How to complete this task — Copy, from the material below, each line where "nextitem" shows up.

START Data section

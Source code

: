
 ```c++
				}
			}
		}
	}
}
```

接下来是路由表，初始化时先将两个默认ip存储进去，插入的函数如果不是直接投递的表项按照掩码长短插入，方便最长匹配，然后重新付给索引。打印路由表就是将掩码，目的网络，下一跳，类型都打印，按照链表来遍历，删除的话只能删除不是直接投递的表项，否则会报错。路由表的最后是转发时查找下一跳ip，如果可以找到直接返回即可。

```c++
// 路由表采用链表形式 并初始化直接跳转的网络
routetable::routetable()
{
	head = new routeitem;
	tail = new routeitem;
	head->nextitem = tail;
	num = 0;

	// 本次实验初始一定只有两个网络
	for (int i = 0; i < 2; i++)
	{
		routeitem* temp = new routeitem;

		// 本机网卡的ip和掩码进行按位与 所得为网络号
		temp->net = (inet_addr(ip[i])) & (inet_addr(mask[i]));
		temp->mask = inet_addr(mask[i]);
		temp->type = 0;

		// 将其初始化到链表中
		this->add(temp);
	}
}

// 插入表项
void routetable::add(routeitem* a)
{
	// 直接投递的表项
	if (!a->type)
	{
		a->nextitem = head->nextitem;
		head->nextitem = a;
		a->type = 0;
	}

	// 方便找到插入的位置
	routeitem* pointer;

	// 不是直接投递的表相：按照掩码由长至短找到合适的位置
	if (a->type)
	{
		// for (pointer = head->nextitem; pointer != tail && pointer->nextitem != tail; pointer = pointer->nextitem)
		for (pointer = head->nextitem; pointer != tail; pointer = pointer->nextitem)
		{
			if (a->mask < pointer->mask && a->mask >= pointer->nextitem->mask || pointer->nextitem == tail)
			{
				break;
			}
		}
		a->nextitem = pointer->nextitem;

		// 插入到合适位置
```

END Data section
START Data section

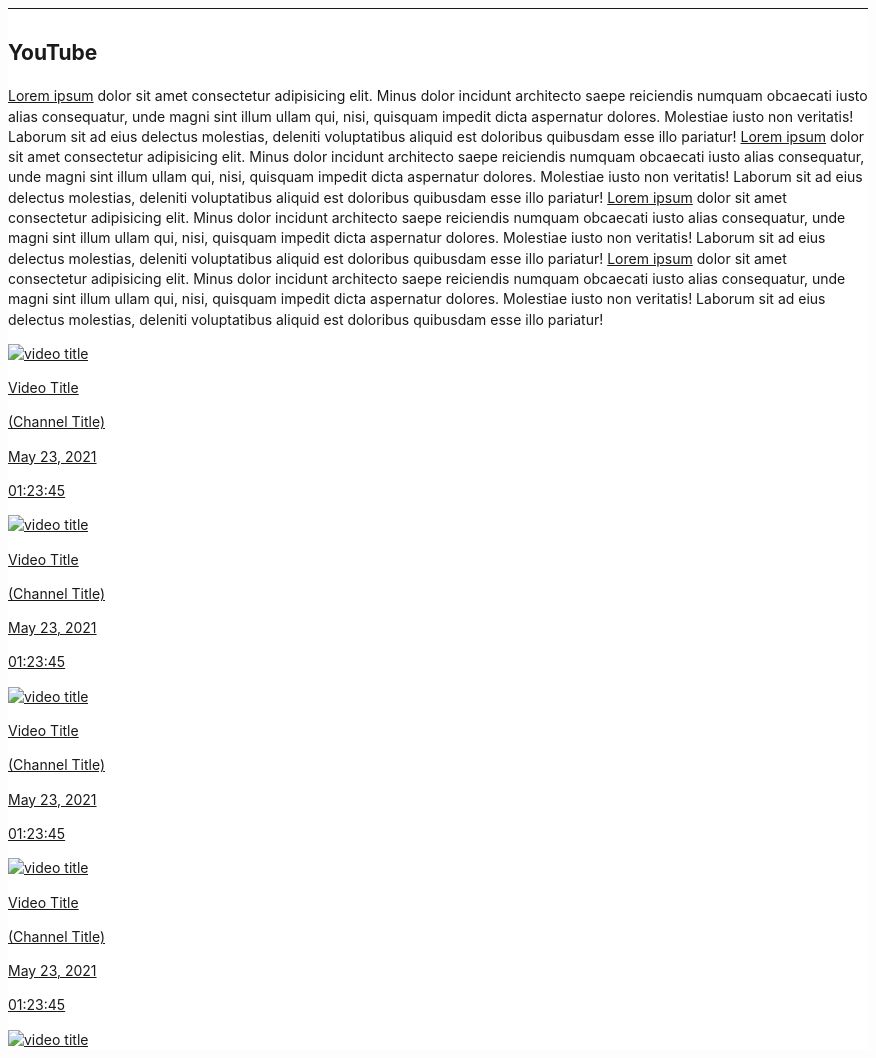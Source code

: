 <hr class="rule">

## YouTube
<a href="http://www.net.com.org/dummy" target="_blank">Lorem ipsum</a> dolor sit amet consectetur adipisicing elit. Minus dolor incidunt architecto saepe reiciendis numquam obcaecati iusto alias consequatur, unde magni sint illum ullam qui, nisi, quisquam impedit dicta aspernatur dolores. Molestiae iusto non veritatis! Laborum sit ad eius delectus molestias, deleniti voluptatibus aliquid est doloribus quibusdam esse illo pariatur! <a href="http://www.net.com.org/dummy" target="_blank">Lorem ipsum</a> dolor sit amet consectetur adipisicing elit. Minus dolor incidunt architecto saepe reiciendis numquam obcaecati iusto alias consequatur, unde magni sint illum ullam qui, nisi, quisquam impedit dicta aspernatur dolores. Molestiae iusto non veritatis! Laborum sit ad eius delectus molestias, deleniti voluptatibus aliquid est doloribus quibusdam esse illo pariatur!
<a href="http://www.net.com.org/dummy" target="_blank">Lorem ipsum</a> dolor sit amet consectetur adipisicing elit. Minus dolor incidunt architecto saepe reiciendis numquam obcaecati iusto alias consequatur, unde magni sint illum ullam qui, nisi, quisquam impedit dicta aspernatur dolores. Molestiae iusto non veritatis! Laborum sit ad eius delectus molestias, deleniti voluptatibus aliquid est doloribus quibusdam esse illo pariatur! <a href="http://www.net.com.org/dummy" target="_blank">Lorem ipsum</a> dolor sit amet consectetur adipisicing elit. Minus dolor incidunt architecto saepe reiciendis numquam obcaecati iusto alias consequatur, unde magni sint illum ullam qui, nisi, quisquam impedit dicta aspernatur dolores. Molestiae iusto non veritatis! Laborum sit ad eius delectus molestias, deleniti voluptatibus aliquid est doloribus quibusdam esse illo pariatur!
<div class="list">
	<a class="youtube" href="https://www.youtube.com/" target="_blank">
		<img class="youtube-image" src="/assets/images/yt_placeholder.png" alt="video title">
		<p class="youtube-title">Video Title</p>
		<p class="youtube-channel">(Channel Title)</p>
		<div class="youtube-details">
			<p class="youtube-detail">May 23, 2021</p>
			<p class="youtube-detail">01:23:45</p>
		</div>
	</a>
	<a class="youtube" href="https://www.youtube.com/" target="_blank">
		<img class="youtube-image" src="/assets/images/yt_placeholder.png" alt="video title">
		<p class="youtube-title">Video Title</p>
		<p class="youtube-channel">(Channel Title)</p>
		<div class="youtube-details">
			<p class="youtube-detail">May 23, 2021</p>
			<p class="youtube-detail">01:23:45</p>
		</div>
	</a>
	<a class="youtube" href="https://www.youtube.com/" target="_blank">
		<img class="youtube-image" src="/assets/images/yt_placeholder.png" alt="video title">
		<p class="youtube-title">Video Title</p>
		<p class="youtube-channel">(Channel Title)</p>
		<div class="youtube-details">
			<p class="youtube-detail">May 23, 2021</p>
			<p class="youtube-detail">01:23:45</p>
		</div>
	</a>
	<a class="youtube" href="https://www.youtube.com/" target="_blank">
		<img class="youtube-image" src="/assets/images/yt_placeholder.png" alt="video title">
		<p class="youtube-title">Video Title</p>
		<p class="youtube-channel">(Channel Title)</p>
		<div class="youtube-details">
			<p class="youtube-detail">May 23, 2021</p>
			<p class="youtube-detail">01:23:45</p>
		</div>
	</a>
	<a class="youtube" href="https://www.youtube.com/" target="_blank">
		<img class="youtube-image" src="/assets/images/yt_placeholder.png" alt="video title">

END Data section
START Data section

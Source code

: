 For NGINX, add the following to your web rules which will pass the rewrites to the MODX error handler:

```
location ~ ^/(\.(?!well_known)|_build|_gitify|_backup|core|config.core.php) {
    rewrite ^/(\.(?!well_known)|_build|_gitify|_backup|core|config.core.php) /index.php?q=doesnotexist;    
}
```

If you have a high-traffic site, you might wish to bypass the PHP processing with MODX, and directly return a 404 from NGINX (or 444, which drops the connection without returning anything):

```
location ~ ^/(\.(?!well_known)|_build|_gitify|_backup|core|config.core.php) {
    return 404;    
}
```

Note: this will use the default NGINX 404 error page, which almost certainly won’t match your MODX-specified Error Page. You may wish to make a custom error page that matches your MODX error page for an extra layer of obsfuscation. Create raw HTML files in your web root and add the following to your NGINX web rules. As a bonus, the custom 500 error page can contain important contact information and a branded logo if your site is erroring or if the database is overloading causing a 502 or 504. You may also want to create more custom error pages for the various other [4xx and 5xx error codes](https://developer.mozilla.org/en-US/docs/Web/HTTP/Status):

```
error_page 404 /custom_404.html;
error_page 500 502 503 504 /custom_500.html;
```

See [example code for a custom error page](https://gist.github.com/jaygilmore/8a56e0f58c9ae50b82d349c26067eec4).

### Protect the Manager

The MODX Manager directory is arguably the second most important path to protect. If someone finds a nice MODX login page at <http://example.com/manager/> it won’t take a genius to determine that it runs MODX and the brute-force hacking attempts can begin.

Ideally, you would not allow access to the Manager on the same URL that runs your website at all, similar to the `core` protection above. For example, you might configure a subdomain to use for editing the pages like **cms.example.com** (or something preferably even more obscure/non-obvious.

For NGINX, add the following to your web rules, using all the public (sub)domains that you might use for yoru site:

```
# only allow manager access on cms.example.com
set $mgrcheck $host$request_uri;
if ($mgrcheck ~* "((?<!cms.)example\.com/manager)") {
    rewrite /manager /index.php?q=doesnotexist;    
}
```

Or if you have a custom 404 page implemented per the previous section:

END Data section

Solution to the exercise —
	head->nextitem = tail;
		a->nextitem = head->nextitem;
		head->nextitem = a;
		// for (pointer = head->nextitem; pointer != tail && pointer->nextitem != tail; pointer = pointer->nextitem)
		for (pointer = head->nextitem; pointer != tail; pointer = pointer->nextitem)
			if (a->mask < pointer->mask && a->mask >= pointer->nextitem->mask || pointer->nextitem == tail)
		a->nextitem = pointer->nextitem;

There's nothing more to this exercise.